For the foregoing reasons, the judgment of the hearing officer is affirmed, at defendant’s costs.

AFFIRMED.

AMY, J., concurs.

. In Templet, after an exhaustive review of United States Supreme Court and other jurisprudence, our state Supreme Court concluded that a worker who is not on his employer's premises and not under his employer’s supervision could nonetheless recover workers compensation if his employment subjected him to an abnormal risk, or peculiar or abnormal exposure to a common peril. Because in that case, Templet was not so subjected, his claim for benefits under "the threshold doctrine” was denied.

Insofar as in this case Pappas was under his employer’s supervision, Templet is clearly distinguished.

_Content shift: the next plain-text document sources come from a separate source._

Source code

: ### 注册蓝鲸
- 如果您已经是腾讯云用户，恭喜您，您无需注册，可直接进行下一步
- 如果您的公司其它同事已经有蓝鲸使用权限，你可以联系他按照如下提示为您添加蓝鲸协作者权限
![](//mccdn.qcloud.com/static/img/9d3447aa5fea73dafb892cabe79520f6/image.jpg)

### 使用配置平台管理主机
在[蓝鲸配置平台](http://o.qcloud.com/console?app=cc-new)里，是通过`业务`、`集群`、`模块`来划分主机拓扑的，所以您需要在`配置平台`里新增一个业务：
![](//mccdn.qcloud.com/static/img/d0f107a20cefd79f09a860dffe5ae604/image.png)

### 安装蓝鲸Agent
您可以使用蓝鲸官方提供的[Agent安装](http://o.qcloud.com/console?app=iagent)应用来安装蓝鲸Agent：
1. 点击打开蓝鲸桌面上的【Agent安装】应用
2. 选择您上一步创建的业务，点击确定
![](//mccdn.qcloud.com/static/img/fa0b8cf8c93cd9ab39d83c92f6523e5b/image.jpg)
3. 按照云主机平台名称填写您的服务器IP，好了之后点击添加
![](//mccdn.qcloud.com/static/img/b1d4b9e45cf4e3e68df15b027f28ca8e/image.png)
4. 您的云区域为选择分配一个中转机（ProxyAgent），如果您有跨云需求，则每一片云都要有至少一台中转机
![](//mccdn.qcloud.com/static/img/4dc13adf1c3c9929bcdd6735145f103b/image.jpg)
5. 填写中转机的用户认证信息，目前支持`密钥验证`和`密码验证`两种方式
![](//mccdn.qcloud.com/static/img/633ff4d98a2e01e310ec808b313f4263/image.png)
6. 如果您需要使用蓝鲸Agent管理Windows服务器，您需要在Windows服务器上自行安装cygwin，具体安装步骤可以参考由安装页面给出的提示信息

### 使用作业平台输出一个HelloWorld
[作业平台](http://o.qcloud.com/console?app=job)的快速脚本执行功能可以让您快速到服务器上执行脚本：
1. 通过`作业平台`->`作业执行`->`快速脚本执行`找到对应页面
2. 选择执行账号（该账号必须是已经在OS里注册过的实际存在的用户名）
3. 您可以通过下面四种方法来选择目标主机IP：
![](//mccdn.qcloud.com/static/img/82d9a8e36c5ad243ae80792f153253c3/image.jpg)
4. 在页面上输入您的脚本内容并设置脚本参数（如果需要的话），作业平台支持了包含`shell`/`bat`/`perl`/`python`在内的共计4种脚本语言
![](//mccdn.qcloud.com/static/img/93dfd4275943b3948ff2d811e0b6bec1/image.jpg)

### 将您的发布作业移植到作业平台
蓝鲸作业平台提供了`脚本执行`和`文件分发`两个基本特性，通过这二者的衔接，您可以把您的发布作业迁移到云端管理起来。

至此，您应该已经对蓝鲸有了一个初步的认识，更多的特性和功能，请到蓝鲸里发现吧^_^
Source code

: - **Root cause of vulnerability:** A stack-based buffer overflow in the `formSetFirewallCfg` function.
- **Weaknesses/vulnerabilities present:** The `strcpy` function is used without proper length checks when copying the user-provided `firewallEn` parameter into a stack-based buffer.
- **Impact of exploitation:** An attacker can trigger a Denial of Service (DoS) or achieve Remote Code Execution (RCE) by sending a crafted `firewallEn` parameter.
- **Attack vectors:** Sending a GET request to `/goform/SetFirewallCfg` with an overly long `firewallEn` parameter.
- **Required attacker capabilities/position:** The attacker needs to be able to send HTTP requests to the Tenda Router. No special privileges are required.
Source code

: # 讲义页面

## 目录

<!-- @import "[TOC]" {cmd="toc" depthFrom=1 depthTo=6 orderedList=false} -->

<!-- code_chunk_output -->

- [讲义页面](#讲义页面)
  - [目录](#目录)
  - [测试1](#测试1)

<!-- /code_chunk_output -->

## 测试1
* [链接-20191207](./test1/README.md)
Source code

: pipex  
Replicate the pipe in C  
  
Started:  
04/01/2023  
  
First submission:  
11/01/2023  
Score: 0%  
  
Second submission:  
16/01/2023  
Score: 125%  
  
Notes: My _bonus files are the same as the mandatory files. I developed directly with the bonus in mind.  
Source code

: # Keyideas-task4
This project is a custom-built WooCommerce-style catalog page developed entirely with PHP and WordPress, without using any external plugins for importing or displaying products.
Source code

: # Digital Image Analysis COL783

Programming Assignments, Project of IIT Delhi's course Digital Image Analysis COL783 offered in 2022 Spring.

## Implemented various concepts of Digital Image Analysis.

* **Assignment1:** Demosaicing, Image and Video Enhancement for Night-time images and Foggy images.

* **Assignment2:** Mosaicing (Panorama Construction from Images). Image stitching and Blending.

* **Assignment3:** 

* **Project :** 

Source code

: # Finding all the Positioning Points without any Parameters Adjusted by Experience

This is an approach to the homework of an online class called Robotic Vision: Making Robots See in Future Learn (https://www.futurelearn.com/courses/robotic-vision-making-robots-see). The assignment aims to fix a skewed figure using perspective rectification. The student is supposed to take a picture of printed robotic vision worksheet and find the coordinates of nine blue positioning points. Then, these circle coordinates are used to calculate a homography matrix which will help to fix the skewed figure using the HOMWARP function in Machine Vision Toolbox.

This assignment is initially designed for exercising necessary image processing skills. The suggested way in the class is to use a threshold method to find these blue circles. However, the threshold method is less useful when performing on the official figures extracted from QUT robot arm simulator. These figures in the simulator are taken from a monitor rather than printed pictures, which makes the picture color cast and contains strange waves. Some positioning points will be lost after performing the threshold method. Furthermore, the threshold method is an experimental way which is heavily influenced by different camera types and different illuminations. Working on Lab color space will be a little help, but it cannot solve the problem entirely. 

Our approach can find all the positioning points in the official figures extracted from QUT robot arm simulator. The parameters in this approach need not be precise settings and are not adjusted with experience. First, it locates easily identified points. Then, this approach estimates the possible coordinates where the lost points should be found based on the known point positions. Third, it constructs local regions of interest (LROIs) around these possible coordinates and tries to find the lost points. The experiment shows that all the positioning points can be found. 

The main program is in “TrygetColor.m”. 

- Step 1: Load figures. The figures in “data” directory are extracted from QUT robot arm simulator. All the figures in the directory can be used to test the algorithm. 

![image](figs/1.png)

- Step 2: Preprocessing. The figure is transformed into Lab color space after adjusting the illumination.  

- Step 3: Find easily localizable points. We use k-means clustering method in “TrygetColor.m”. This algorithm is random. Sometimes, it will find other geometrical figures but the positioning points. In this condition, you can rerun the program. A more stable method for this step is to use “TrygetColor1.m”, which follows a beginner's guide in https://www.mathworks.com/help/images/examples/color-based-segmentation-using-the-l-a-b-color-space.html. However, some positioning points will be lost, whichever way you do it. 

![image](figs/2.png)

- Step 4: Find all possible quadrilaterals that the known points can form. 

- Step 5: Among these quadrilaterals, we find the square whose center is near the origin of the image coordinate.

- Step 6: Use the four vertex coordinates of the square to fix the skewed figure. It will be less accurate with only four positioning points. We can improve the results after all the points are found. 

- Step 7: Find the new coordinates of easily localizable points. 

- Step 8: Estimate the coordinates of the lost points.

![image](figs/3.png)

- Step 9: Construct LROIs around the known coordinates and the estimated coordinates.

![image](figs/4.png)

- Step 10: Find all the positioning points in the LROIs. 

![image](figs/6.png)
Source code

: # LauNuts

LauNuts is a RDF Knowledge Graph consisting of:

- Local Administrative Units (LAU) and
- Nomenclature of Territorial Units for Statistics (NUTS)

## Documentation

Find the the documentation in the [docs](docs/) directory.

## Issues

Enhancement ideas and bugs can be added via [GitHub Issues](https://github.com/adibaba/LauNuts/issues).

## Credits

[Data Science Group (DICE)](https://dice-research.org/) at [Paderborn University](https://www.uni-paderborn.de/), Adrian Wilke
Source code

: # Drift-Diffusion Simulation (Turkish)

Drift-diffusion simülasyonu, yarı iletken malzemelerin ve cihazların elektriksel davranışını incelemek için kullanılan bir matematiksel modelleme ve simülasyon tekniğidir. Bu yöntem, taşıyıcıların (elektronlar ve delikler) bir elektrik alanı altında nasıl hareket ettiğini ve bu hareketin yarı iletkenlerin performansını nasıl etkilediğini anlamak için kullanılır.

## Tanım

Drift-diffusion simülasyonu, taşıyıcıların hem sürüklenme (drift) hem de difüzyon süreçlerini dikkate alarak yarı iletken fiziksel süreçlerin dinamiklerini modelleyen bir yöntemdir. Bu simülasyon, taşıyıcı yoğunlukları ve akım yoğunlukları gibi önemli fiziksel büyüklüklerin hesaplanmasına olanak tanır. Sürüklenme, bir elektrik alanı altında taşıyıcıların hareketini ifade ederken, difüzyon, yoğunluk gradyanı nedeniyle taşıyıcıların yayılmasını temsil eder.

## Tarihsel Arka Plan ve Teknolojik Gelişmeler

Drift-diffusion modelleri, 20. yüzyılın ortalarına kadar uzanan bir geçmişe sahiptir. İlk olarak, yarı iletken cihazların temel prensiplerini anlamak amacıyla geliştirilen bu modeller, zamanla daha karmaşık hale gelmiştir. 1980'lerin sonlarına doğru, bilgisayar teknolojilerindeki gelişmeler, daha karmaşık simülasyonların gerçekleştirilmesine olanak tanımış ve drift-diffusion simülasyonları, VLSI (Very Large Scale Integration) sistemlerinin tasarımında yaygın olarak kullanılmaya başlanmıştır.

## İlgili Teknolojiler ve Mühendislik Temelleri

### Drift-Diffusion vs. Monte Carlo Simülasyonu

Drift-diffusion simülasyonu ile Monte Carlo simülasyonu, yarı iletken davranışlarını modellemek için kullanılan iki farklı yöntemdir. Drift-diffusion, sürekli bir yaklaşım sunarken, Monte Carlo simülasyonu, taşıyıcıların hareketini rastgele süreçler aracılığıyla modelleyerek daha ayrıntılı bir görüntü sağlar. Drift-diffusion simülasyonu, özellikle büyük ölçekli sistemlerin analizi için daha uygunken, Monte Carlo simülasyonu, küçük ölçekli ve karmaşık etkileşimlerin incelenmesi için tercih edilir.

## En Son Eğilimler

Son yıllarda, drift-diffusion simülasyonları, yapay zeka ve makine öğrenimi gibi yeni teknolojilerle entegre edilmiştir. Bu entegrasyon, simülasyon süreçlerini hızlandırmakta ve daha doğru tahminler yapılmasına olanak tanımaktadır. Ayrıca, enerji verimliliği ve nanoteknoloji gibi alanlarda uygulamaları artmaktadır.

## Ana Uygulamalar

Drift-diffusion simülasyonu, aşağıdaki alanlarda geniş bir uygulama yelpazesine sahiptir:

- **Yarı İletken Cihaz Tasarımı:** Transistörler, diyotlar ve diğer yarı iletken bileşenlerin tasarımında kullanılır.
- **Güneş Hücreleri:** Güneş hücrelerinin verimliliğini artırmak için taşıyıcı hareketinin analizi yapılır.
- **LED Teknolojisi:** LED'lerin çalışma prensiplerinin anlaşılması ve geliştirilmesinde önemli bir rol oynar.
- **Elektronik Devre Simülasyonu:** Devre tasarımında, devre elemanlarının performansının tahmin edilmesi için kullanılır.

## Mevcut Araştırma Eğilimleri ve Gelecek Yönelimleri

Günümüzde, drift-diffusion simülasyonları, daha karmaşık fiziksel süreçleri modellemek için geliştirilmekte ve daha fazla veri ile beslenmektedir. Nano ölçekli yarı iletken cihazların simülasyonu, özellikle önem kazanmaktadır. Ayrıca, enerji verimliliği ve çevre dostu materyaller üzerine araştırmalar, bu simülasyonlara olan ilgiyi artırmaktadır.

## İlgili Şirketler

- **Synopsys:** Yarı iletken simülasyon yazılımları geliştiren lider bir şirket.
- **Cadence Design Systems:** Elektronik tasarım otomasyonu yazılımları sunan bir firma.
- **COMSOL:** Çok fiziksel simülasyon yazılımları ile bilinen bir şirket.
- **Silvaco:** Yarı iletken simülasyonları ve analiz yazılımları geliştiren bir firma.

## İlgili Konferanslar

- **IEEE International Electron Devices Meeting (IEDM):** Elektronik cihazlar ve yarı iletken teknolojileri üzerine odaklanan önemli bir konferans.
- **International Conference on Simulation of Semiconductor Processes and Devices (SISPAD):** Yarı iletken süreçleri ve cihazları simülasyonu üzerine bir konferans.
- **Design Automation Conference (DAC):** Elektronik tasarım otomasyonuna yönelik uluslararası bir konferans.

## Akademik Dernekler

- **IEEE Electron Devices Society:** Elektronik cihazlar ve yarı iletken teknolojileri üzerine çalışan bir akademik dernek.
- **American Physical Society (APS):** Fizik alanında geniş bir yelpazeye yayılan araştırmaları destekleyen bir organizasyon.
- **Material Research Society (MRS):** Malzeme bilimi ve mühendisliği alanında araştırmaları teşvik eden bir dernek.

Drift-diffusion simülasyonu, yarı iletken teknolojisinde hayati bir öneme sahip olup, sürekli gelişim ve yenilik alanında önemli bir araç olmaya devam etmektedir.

. Our Supreme Court stated in Mundy:

"Inasmuch as the risk which gave rise to the injury was a neutral risk that was not related either to plaintiff's employment or to plaintiff's personal life, the "arising out of the employment” showing ..., while not particularly strong, could be considered sufficient if there was a strong 'course of employment' showing.”

Id., at 350.

.In Raybol relief was granted, where it was inferred that claimant was "as innocent of having caused or invited the unwarranted assault as if the perpetrator had been a complete stranger.” Id., at 727. Here the case for compensation is stronger, as there is no question of the fact.

. "There is no substitute for an analysis of each situation upon its own facts, with a decision to be reached by weighing the relative merits of the showing of whether the injury was in the course of employment and arose out of the employment." Malone and Johnson, Workers' Compensation Law and Practice, (3d ed.), Section 149, at 326. See also, Lisonbee v. Chicago Mill & Lumber Co., 278 So.2d 5, 7 (La.1973) ("But the question of which risk shall be included within the act and which shall be excluded cannot be decided by phrases. Each case must be determined from its own facts.”)

. Subsection D was added by Act No. 454 of 1989, effective January 1, 1990, after this [i.e., Benoit’s ] accident, but in any event the amendment does not impact this case since the dispute was employment related.

. In the words of the hearing officer:

“As to the injuries sustained by Mr. Pappas, the Court finds that Mr. Pappas suffered an unprovoked injury by accident arising out of the course and scope of his employment. The evidence clearly established that Mr. Pappas did not initiate, nor did he participate, in a dispute with the patron who struck him. The employer has failed to establish that the injury arose out of a dispute. Therefore, the Court finds that defendant shall pay all necessary medical expenses incurred by Mr. Pappas as a result of the injury."

. Webster's Ninth New Collegiate Dictionary (Merriam-Webster 1991) variously defines a "dispute” as a verbal controversy, a debate, a quarrel, or physical combat.

. Parenthetically, we observe that this conclusion is consistent with the larger socioeconomic goals of our state’s workers' compensation and environmental schemes, assigning to the consumer, albeit indirectly, insurable risks associated with the peddling and delivery of environmental remediation services.